> ACTIVITY: From the entries below, reproduce exactly the line containing "or custom files.", the line containing "## Microservices for", and every line in between, with nothing added.

> EXTRACTED DATA:

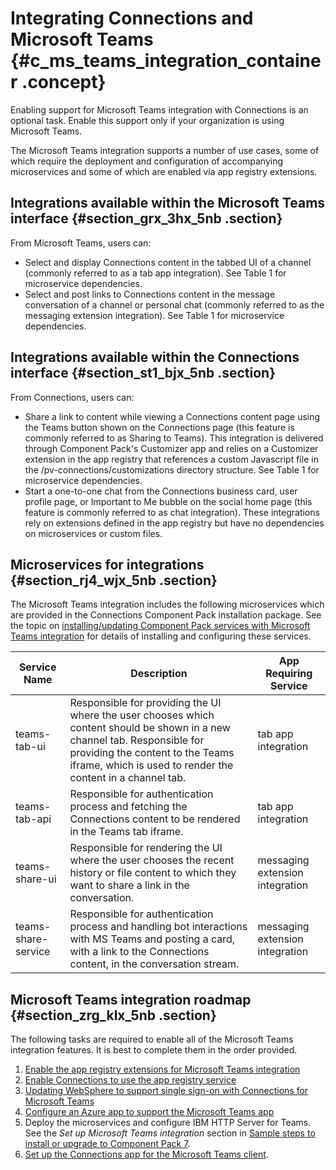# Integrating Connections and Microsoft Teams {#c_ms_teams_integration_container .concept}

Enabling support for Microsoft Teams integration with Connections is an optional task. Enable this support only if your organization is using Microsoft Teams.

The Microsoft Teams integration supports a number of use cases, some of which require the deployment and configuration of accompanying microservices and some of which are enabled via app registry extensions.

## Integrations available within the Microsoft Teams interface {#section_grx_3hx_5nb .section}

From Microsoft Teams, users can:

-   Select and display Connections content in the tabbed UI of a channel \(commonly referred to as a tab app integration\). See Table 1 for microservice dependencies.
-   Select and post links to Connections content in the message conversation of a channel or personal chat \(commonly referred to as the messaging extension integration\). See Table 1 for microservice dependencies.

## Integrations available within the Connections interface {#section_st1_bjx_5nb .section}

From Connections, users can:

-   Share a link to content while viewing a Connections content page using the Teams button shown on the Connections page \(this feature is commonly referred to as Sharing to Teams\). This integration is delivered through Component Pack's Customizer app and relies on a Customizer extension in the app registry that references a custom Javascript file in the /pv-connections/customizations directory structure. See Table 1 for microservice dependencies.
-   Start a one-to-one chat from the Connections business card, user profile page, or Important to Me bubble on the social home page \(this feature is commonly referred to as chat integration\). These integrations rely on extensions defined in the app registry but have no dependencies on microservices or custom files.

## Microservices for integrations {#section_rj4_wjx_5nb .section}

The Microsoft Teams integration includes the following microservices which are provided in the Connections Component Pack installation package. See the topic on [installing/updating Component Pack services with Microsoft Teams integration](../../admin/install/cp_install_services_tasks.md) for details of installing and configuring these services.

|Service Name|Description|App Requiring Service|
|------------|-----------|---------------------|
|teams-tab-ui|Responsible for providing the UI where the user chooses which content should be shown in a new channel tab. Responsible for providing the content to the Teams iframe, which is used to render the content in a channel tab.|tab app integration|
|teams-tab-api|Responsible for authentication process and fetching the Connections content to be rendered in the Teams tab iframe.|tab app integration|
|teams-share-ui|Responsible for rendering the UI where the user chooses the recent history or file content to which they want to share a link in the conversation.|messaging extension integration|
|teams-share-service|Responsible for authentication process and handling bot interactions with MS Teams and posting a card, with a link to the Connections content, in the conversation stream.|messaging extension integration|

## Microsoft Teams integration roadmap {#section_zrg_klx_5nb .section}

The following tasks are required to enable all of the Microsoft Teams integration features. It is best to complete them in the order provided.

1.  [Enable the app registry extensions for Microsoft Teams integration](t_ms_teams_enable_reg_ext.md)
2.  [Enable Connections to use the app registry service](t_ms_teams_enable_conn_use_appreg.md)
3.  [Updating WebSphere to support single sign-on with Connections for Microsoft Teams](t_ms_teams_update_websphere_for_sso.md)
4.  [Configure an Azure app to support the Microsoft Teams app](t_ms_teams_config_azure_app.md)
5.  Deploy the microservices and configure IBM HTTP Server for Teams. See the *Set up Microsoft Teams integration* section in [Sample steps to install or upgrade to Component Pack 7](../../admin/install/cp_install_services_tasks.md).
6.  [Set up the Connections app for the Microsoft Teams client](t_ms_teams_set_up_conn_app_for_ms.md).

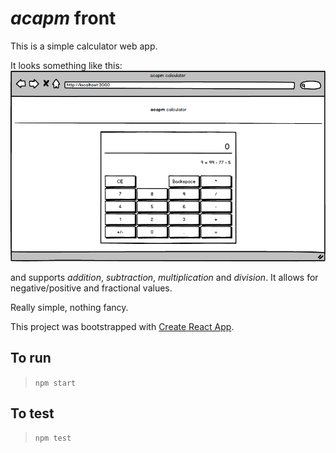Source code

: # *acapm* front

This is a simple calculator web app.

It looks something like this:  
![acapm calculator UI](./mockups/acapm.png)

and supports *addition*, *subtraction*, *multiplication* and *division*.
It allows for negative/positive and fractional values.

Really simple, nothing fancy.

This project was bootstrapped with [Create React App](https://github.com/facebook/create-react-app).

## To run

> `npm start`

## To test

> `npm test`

> ANSWER SECTION:
-   Start a one-to-one chat from the Connections business card, user profile page, or Important to Me bubble on the social home page \(this feature is commonly referred to as chat integration\). These integrations rely on extensions defined in the app registry but have no dependencies on microservices or custom files.

## Microservices for integrations {#section_rj4_wjx_5nb .section}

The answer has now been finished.